- Theatrical release poster
- Directed by: Joseph Kane
- Screenplay by: James R. Webb
- Story by: Harrison Jacobs
- Produced by: Joseph Kane
- Starring: Roy Rogers George "Gabby" Hayes Sally Payne
- Cinematography: William Nobles
- Edited by: Tony Martinelli
- Music by: Paul Sawtell
- Production company: Republic Pictures
- Distributed by: Republic Pictures
- Release date: October 17, 1941;
- Running time: 56 minutes 53 minutes
- Country: United States
- Language: English

= Jesse James at Bay =

1941 film

Jesse James at Bay is a 1941 American Western film directed by Joseph Kane and starring Roy Rogers, George "Gabby" Hayes and Sally Payne.

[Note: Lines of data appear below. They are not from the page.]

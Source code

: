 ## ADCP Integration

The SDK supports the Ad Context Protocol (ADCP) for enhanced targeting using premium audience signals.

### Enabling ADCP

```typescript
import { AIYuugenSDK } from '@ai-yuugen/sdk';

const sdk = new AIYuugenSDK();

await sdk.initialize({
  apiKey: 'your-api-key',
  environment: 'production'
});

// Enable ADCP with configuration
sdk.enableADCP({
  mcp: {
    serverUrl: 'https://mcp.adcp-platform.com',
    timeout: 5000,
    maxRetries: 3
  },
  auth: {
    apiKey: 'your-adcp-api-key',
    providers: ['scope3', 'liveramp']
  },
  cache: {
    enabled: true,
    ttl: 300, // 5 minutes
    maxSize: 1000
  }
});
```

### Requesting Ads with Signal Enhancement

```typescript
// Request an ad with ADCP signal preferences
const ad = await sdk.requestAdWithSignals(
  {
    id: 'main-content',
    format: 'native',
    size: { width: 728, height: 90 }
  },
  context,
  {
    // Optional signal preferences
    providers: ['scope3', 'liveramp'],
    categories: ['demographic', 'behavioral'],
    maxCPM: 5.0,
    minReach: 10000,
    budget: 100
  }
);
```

Roy Rogers plays dual roles in this film. It was produced and distributed by Republic Pictures.

==Plot==
When Jesse learns that crooked banker Krager is cheating settlers, he and his gang rob trains to obtain cash for them to purchase their land. Krager, finding a Jesse look-alike in Clint Burns, hires him to wreak havoc on the ranchers pretending to be the fearsome outlaw. When Jesse confronts and kills Burns, he switches clothes and goes after the crooked gang.

==Cast==
- Roy Rogers as Jesse James/Clint Burns
- George 'Gabby' Hayes as Sheriff Gabby Whitaker
- Sally Payne as Polly Morgan
- Pierre Watkin as Phineas Krager – Land Dealer
- Ivan Miller as Judge Rutherford
- Hal Taliaferro as Paul Sloan, Lawyer
- Gale Storm as Jane Fillmore, 'St. Louis Journal' Reporter
- Roy Barcroft as Henchman Vern Stone
- Jack Kirk as Henchman Rufe Balder
- Edward Peil Sr. as Marshal (uncredited)

== Themes ==
Although considered a Western, the film incorporates situations and themes associated with the Great Depression.